◆ Aim of the exercise: In the records below, find the line with "Get controller methods." and the line with "and Delete operations."; return exactly those lines and every line between them.

◆ Task inputs:

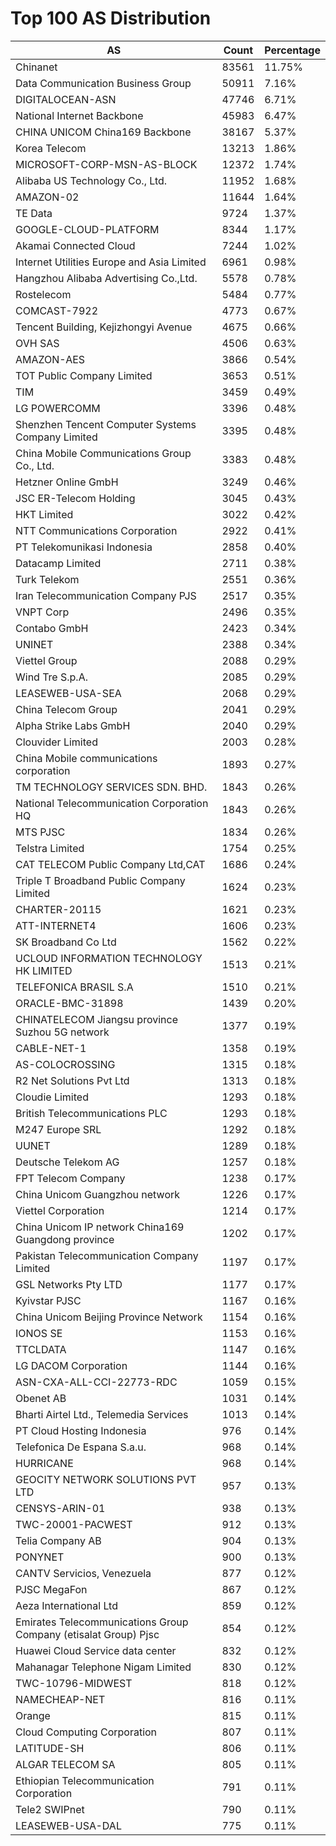 # Top 100 AS Distribution
| AS | Count | Percentage |
|----|----|----|
| Chinanet | 83561 | 11.75% |
| Data Communication Business Group | 50911 | 7.16% |
| DIGITALOCEAN-ASN | 47746 | 6.71% |
| National Internet Backbone | 45983 | 6.47% |
| CHINA UNICOM China169 Backbone | 38167 | 5.37% |
| Korea Telecom | 13213 | 1.86% |
| MICROSOFT-CORP-MSN-AS-BLOCK | 12372 | 1.74% |
| Alibaba US Technology Co., Ltd. | 11952 | 1.68% |
| AMAZON-02 | 11644 | 1.64% |
| TE Data | 9724 | 1.37% |
| GOOGLE-CLOUD-PLATFORM | 8344 | 1.17% |
| Akamai Connected Cloud | 7244 | 1.02% |
| Internet Utilities Europe and Asia Limited | 6961 | 0.98% |
| Hangzhou Alibaba Advertising Co.,Ltd. | 5578 | 0.78% |
| Rostelecom | 5484 | 0.77% |
| COMCAST-7922 | 4773 | 0.67% |
| Tencent Building, Kejizhongyi Avenue | 4675 | 0.66% |
| OVH SAS | 4506 | 0.63% |
| AMAZON-AES | 3866 | 0.54% |
| TOT Public Company Limited | 3653 | 0.51% |
| TIM | 3459 | 0.49% |
| LG POWERCOMM | 3396 | 0.48% |
| Shenzhen Tencent Computer Systems Company Limited | 3395 | 0.48% |
| China Mobile Communications Group Co., Ltd. | 3383 | 0.48% |
| Hetzner Online GmbH | 3249 | 0.46% |
| JSC ER-Telecom Holding | 3045 | 0.43% |
| HKT Limited | 3022 | 0.42% |
| NTT Communications Corporation | 2922 | 0.41% |
| PT Telekomunikasi Indonesia | 2858 | 0.40% |
| Datacamp Limited | 2711 | 0.38% |
| Turk Telekom | 2551 | 0.36% |
| Iran Telecommunication Company PJS | 2517 | 0.35% |
| VNPT Corp | 2496 | 0.35% |
| Contabo GmbH | 2423 | 0.34% |
| UNINET | 2388 | 0.34% |
| Viettel Group | 2088 | 0.29% |
| Wind Tre S.p.A. | 2085 | 0.29% |
| LEASEWEB-USA-SEA | 2068 | 0.29% |
| China Telecom Group | 2041 | 0.29% |
| Alpha Strike Labs GmbH | 2040 | 0.29% |
| Clouvider Limited | 2003 | 0.28% |
| China Mobile communications corporation | 1893 | 0.27% |
| TM TECHNOLOGY SERVICES SDN. BHD. | 1843 | 0.26% |
| National Telecommunication Corporation HQ | 1843 | 0.26% |
| MTS PJSC | 1834 | 0.26% |
| Telstra Limited | 1754 | 0.25% |
| CAT TELECOM Public Company Ltd,CAT | 1686 | 0.24% |
| Triple T Broadband Public Company Limited | 1624 | 0.23% |
| CHARTER-20115 | 1621 | 0.23% |
| ATT-INTERNET4 | 1606 | 0.23% |
| SK Broadband Co Ltd | 1562 | 0.22% |
| UCLOUD INFORMATION TECHNOLOGY HK LIMITED | 1513 | 0.21% |
| TELEFONICA BRASIL S.A | 1510 | 0.21% |
| ORACLE-BMC-31898 | 1439 | 0.20% |
| CHINATELECOM Jiangsu province Suzhou 5G network | 1377 | 0.19% |
| CABLE-NET-1 | 1358 | 0.19% |
| AS-COLOCROSSING | 1315 | 0.18% |
| R2 Net Solutions Pvt Ltd | 1313 | 0.18% |
| Cloudie Limited | 1293 | 0.18% |
| British Telecommunications PLC | 1293 | 0.18% |
| M247 Europe SRL | 1292 | 0.18% |
| UUNET | 1289 | 0.18% |
| Deutsche Telekom AG | 1257 | 0.18% |
| FPT Telecom Company | 1238 | 0.17% |
| China Unicom Guangzhou network | 1226 | 0.17% |
| Viettel Corporation | 1214 | 0.17% |
| China Unicom IP network China169 Guangdong province | 1202 | 0.17% |
| Pakistan Telecommunication Company Limited | 1197 | 0.17% |
| GSL Networks Pty LTD | 1177 | 0.17% |
| Kyivstar PJSC | 1167 | 0.16% |
| China Unicom Beijing Province Network | 1154 | 0.16% |
| IONOS SE | 1153 | 0.16% |
| TTCLDATA | 1147 | 0.16% |
| LG DACOM Corporation | 1144 | 0.16% |
| ASN-CXA-ALL-CCI-22773-RDC | 1059 | 0.15% |
| Obenet AB | 1031 | 0.14% |
| Bharti Airtel Ltd., Telemedia Services | 1013 | 0.14% |
| PT Cloud Hosting Indonesia | 976 | 0.14% |
| Telefonica De Espana S.a.u. | 968 | 0.14% |
| HURRICANE | 968 | 0.14% |
| GEOCITY NETWORK SOLUTIONS PVT LTD | 957 | 0.13% |
| CENSYS-ARIN-01 | 938 | 0.13% |
| TWC-20001-PACWEST | 912 | 0.13% |
| Telia Company AB | 904 | 0.13% |
| PONYNET | 900 | 0.13% |
| CANTV Servicios, Venezuela | 877 | 0.12% |
| PJSC MegaFon | 867 | 0.12% |
| Aeza International Ltd | 859 | 0.12% |
| Emirates Telecommunications Group Company (etisalat Group) Pjsc | 854 | 0.12% |
| Huawei Cloud Service data center | 832 | 0.12% |
| Mahanagar Telephone Nigam Limited | 830 | 0.12% |
| TWC-10796-MIDWEST | 818 | 0.12% |
| NAMECHEAP-NET | 816 | 0.11% |
| Orange | 815 | 0.11% |
| Cloud Computing Corporation | 807 | 0.11% |
| LATITUDE-SH | 806 | 0.11% |
| ALGAR TELECOM SA | 805 | 0.11% |
| Ethiopian Telecommunication Corporation | 791 | 0.11% |
| Tele2 SWIPnet | 790 | 0.11% |
| LEASEWEB-USA-DAL | 775 | 0.11% |
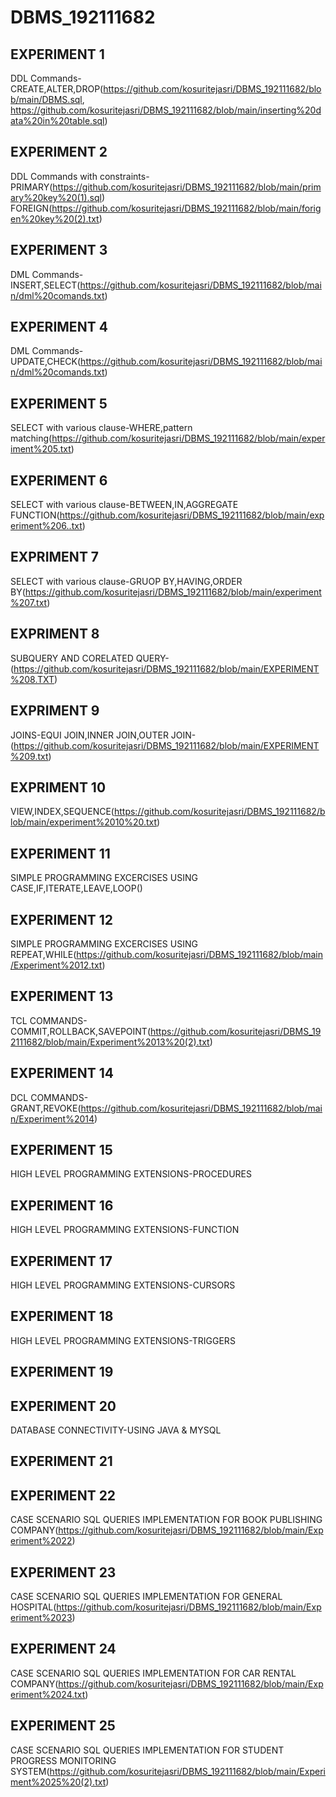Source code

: # DBMS_192111682
## EXPERIMENT 1
   DDL Commands-CREATE,ALTER,DROP(https://github.com/kosuritejasri/DBMS_192111682/blob/main/DBMS.sql,
                                  https://github.com/kosuritejasri/DBMS_192111682/blob/main/inserting%20data%20in%20table.sql)
## EXPERIMENT 2
   DDL Commands with constraints-
      PRIMARY(https://github.com/kosuritejasri/DBMS_192111682/blob/main/primary%20key%20(1).sql)
      FOREIGN(https://github.com/kosuritejasri/DBMS_192111682/blob/main/forigen%20key%20(2).txt)
## EXPERIMENT 3
   DML Commands-INSERT,SELECT(https://github.com/kosuritejasri/DBMS_192111682/blob/main/dml%20comands.txt)
## EXPERIMENT 4
   DML Commands-UPDATE,CHECK(https://github.com/kosuritejasri/DBMS_192111682/blob/main/dml%20comands.txt)
## EXPERIMENT 5
   SELECT with various clause-WHERE,pattern matching(https://github.com/kosuritejasri/DBMS_192111682/blob/main/experiment%205.txt)
## EXPERIMENT 6 
   SELECT with various clause-BETWEEN,IN,AGGREGATE FUNCTION(https://github.com/kosuritejasri/DBMS_192111682/blob/main/experiment%206..txt)
## EXPRIMENT 7 
   SELECT with various clause-GRUOP BY,HAVING,ORDER BY(https://github.com/kosuritejasri/DBMS_192111682/blob/main/experiment%207.txt)
## EXPRIMENT 8
   SUBQUERY AND CORELATED QUERY-(https://github.com/kosuritejasri/DBMS_192111682/blob/main/EXPERIMENT%208.TXT)
## EXPRIMENT 9
   JOINS-EQUI JOIN,INNER JOIN,OUTER JOIN-(https://github.com/kosuritejasri/DBMS_192111682/blob/main/EXPERIMENT%209.txt)
## EXPRIMENT 10
   VIEW,INDEX,SEQUENCE(https://github.com/kosuritejasri/DBMS_192111682/blob/main/experiment%2010%20.txt)
## EXPERIMENT 11
   SIMPLE PROGRAMMING EXCERCISES USING CASE,IF,ITERATE,LEAVE,LOOP()
## EXPERIMENT 12
   SIMPLE PROGRAMMING EXCERCISES USING REPEAT,WHILE(https://github.com/kosuritejasri/DBMS_192111682/blob/main/Experiment%2012.txt)
## EXPERIMENT 13
   TCL COMMANDS-COMMIT,ROLLBACK,SAVEPOINT(https://github.com/kosuritejasri/DBMS_192111682/blob/main/Experiment%2013%20(2).txt)
## EXPERIMENT 14
   DCL COMMANDS-GRANT,REVOKE(https://github.com/kosuritejasri/DBMS_192111682/blob/main/Experiment%2014)
## EXPERIMENT 15
   HIGH LEVEL PROGRAMMING EXTENSIONS-PROCEDURES
## EXPERIMENT 16
   HIGH LEVEL PROGRAMMING EXTENSIONS-FUNCTION
## EXPERIMENT 17
   HIGH LEVEL PROGRAMMING EXTENSIONS-CURSORS
## EXPERIMENT 18
   HIGH LEVEL PROGRAMMING EXTENSIONS-TRIGGERS
## EXPERIMENT 19
   
## EXPERIMENT 20
   DATABASE CONNECTIVITY-USING JAVA & MYSQL
## EXPERIMENT 21
   
## EXPERIMENT 22
   CASE SCENARIO SQL QUERIES IMPLEMENTATION FOR BOOK PUBLISHING COMPANY(https://github.com/kosuritejasri/DBMS_192111682/blob/main/Experiment%2022)
## EXPERIMENT 23
   CASE SCENARIO SQL QUERIES IMPLEMENTATION FOR GENERAL HOSPITAL(https://github.com/kosuritejasri/DBMS_192111682/blob/main/Experiment%2023)
## EXPERIMENT 24
   CASE SCENARIO SQL QUERIES IMPLEMENTATION FOR CAR RENTAL COMPANY(https://github.com/kosuritejasri/DBMS_192111682/blob/main/Experiment%2024.txt) 
## EXPERIMENT 25
   CASE SCENARIO SQL QUERIES IMPLEMENTATION FOR STUDENT PROGRESS MONITORING SYSTEM(https://github.com/kosuritejasri/DBMS_192111682/blob/main/Experiment%2025%20(2).txt)

   

   
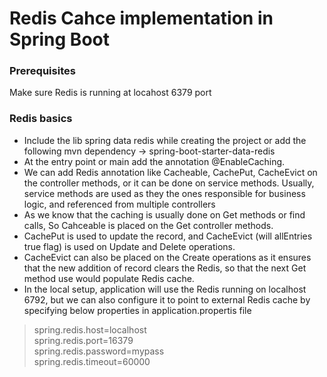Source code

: # Redis Cahce implementation in Spring Boot

### Prerequisites
Make sure Redis is running at locahost 6379 port

### Redis basics
* Include the lib spring data redis while creating the project or add the following mvn dependency -> spring-boot-starter-data-redis
* At the entry point or main add the annotation @EnableCaching.
* We can add Redis annotation like Cacheable, CachePut, CacheEvict on the controller methods, or it can be done on service methods. Usually, service methods are used as they the ones responsible for business logic, and referenced from multiple controllers
* As we know that the caching is usually done on Get methods or find calls, So Cahceable is placed on the Get controller methods.
* CachePut is used to update the record, and CacheEvict (will allEntries true flag) is used on Update and Delete operations.
* CacheEvict can also be placed on the Create operations as it ensures that the new addition of record clears the Redis, so that the next Get method use would populate Redis cache.
* In the local setup, application will use the Redis running on localhost 6792, but we can also configure it to point to external Redis cache by specifying below properties in application.propertis file    

> spring.redis.host=localhost    
> spring.redis.port=16379   
> spring.redis.password=mypass   
> spring.redis.timeout=60000	  
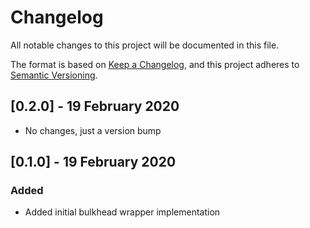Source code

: # Changelog
All notable changes to this project will be documented in this file.

The format is based on [Keep a Changelog](https://keepachangelog.com/en/1.0.0/),
and this project adheres to [Semantic Versioning](https://semver.org/spec/v2.0.0.html).

## [0.2.0] - 19 February 2020
- No changes, just a version bump

## [0.1.0] - 19 February 2020
### Added
- Added initial bulkhead wrapper implementation
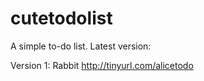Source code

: # cutetodolist
A simple to-do list.  Latest version: 

Version 1: Rabbit http://tinyurl.com/alicetodo <br>

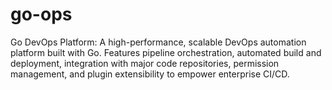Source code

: # go-ops
Go DevOps Platform: A high-performance, scalable DevOps automation platform built with Go. Features pipeline orchestration, automated build and deployment, integration with major code repositories, permission management, and plugin extensibility to empower enterprise CI/CD.
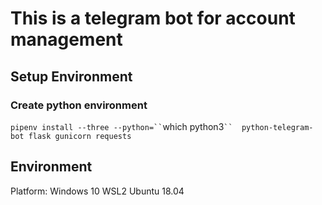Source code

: # This is a telegram bot for account management

## Setup Environment

### Create python environment

`
pipenv install --three --python=`` `which python3` ``  python-telegram-bot flask gunicorn requests
`

## Environment

Platform: Windows 10 WSL2 Ubuntu 18.04
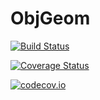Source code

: # ObjGeom

[![Build Status](https://travis-ci.org/aaalexandrov/ObjGeom.jl.svg?branch=master)](https://travis-ci.org/aaalexandrov/ObjGeom.jl)

[![Coverage Status](https://coveralls.io/repos/aaalexandrov/ObjGeom.jl/badge.svg?branch=master&service=github)](https://coveralls.io/github/aaalexandrov/ObjGeom.jl?branch=master)

[![codecov.io](http://codecov.io/github/aaalexandrov/ObjGeom.jl/coverage.svg?branch=master)](http://codecov.io/github/aaalexandrov/ObjGeom.jl?branch=master)
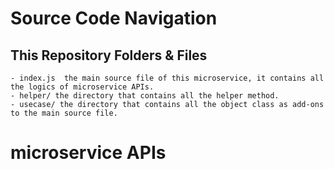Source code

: # Source Code Navigation
## This Repository Folders & Files

    - index.js  the main source file of this microservice, it contains all the logics of microservice APIs.
    - helper/ the directory that contains all the helper method.
    - usecase/ the directory that contains all the object class as add-ons to the main source file.
 

# microservice APIs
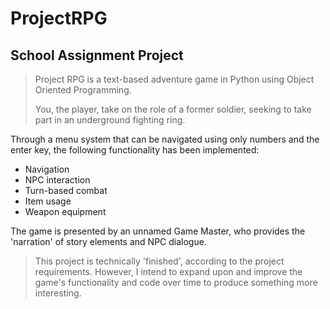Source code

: # ProjectRPG
## School Assignment Project

> Project RPG is a text-based adventure game in Python using Object Oriented Programming. 
>
> You, the player, take on the role of a former soldier, seeking to take part in an underground fighting ring.

Through a menu system that can be navigated using only numbers and the enter key, the following functionality has been implemented:
- Navigation
- NPC interaction
- Turn-based combat
- Item usage
- Weapon equipment

The game is presented by an unnamed Game Master, who provides the 'narration' of story elements and NPC dialogue.

> This project is technically 'finished', according to the project requirements. However, I intend to expand upon and improve the game's functionality and code over time to produce something more interesting.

◆ Solution to the exercise:
* As we know that the caching is usually done on Get methods or find calls, So Cahceable is placed on the Get controller methods.
* CachePut is used to update the record, and CacheEvict (will allEntries true flag) is used on Update and Delete operations.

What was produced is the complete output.